DATASET: Begin

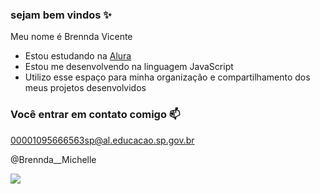### sejam bem vindos ✨ 

Meu nome é Brennda Vicente

- Estou estudando na [Alura](https://www.al.com.br)
- Estou me desenvolvendo na linguagem JavaScript
- Utilizo esse espaço para minha organização e compartilhamento dos meus projetos desenvolvidos

### Você entrar em contato comigo 📫

00001095666563sp@al.educacao.sp.gov.br

@Brennda__Michelle

![](https://media1.tenor.com/m/6Xu7JfxeC5oAAAAC/timaoweb-arana.gif)
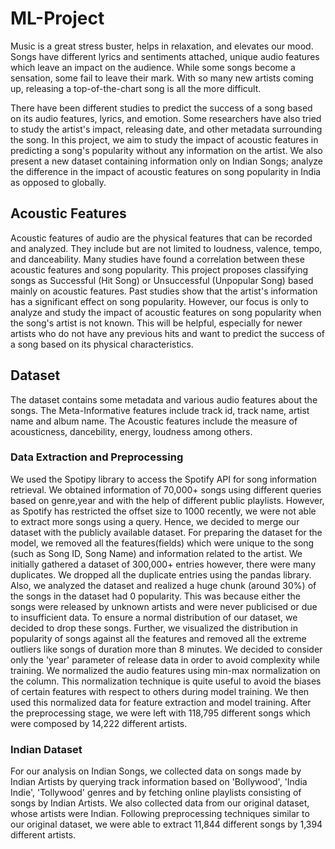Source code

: # ML-Project
Music is a great stress buster, helps in relaxation, and elevates our mood. Songs have different lyrics and sentiments attached, unique audio features which leave an impact on the audience. While some songs become a sensation, some fail to leave their mark. With so many new artists coming up, releasing a top-of-the-chart song is all the more difficult.

There have been different studies to predict the success of a song based on its audio features, lyrics, and emotion. Some researchers have also tried to study the artist's impact, releasing date, and other metadata surrounding the song. In this project, we aim to study the impact of acoustic features in predicting a song's popularity without any information on the artist. We also present a new dataset containing information only on Indian Songs; analyze the difference in the impact of acoustic features on song popularity in India as opposed to globally.

## Acoustic Features
Acoustic features of audio are the physical features that can be recorded and analyzed. They include but are not limited to loudness, valence, tempo, and danceability. Many studies have found a correlation between these acoustic features and song popularity.  This project proposes classifying songs as Successful (Hit Song) or Unsuccessful (Unpopular Song) based mainly on acoustic features. Past studies show that the artist's information has a significant effect on song popularity. However, our focus is only to analyze and study the impact of acoustic features on song popularity when the song's artist is not known. This will be helpful, especially for newer artists who do not have any previous hits and want to predict the success of a song based on its physical characteristics.

## Dataset
The dataset contains some metadata and various audio features about the songs. The Meta-Informative features include track id, track name, artist name and album name. The Acoustic features include the measure of acousticness, dancebility, energy, loudness among others.

### Data Extraction and Preprocessing
We used the Spotipy library to access the Spotify API for song information retrieval. We obtained information of 70,000+ songs using different queries based on genre,year and with the help of different public playlists. However, as Spotify has restricted the offset size to 1000 recently, we were not able to extract more songs using a query. Hence, we decided to merge our dataset with the publicly available dataset. For preparing the dataset for the model, we removed all the features(fields) which were unique to the song (such as Song ID, Song Name) and information related to the artist. We initially gathered a dataset of 300,000+ entries however, there were many duplicates. We dropped all the duplicate entries using the pandas library. Also, we analyzed the dataset and realized a huge chunk (around 30\%) of the songs in the dataset had 0 popularity. This was because either the songs were released by unknown artists and were never publicised or due to insufficient data. To ensure a normal distribution of our dataset, we decided to drop these songs. Further, we visualized the distribution in popularity of songs against all the features and removed all the extreme outliers like songs of duration more than 8 minutes. We decided to consider only the 'year' parameter of release data in order to avoid complexity while training. We normalized the audio features using min-max normalization on the column. This normalization technique is quite useful to avoid the biases of certain features with respect to others during model training. We then used this normalized data for feature extraction and model training. After the preprocessing stage, we were left with 118,795 different songs which were composed by 14,222 different artists.

### Indian Dataset
For our analysis on Indian Songs, we collected data on songs made by Indian Artists by querying track information based on 'Bollywood', 'India Indie', 'Tollywood' genres and by fetching online playlists consisting of songs by Indian Artists. We also collected data from our original dataset, whose artists were Indian. Following preprocessing techniques similar to our original dataset, we were able to extract 11,844 different songs by 1,394 different artists.
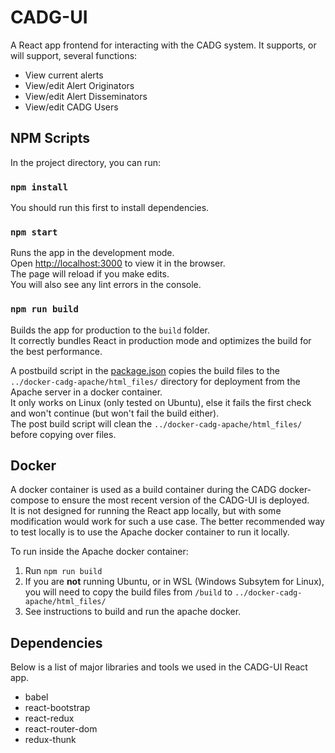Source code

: # CADG-UI
A React app frontend for interacting with the CADG system. It supports, or will support, several functions:
* View current alerts
* View/edit Alert Originators
* View/edit Alert Disseminators
* View/edit CADG Users

## NPM Scripts
In the project directory, you can run:

### `npm install`
You should run this first to install dependencies.

### `npm start`
Runs the app in the development mode.<br>
Open [http://localhost:3000](http://localhost:3000) to view it in the browser.<br>
The page will reload if you make edits.<br>
You will also see any lint errors in the console.

### `npm run build`
Builds the app for production to the `build` folder.<br>
It correctly bundles React in production mode and optimizes the build for the best performance.

A postbuild script in the [package.json](package.json) copies the build files to the `../docker-cadg-apache/html_files/` directory for deployment from the Apache server in a docker container.<br>
It only works on Linux (only tested on Ubuntu), else it fails the first check and won't continue (but won't fail the build either).<br>
The post build script will clean the `../docker-cadg-apache/html_files/` before copying over files.

## Docker
A docker container is used as a build container during the CADG docker-compose to ensure the most recent version of the CADG-UI is deployed. <br>
It is not designed for running the React app locally, but with some modification would work for such a use case. The better recommended way to test locally is to use the Apache docker container to run it locally.

To run inside the Apache docker container:
1. Run `npm run build`
2. If you are **not** running Ubuntu, or in WSL (Windows Subsytem for Linux), you will need to copy the build files from `/build` to `../docker-cadg-apache/html_files/`
3. See instructions to build and run the apache docker.

## Dependencies
Below is a list of major libraries and tools we used in the CADG-UI React app.
* babel
* react-bootstrap
* react-redux
* react-router-dom
* redux-thunk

DATASET: End

• **WHAT NEEDS TO BE DONE**:
Copy the records above exactly, beginning at the line that contains "A postbuild script" and stopping after the line that contains "It only works".

• **RESPONSE AREA**:
A postbuild script in the [package.json](package.json) copies the build files to the `../docker-cadg-apache/html_files/` directory for deployment from the Apache server in a docker container.<br>
It only works on Linux (only tested on Ubuntu), else it fails the first check and won't continue (but won't fail the build either).<br>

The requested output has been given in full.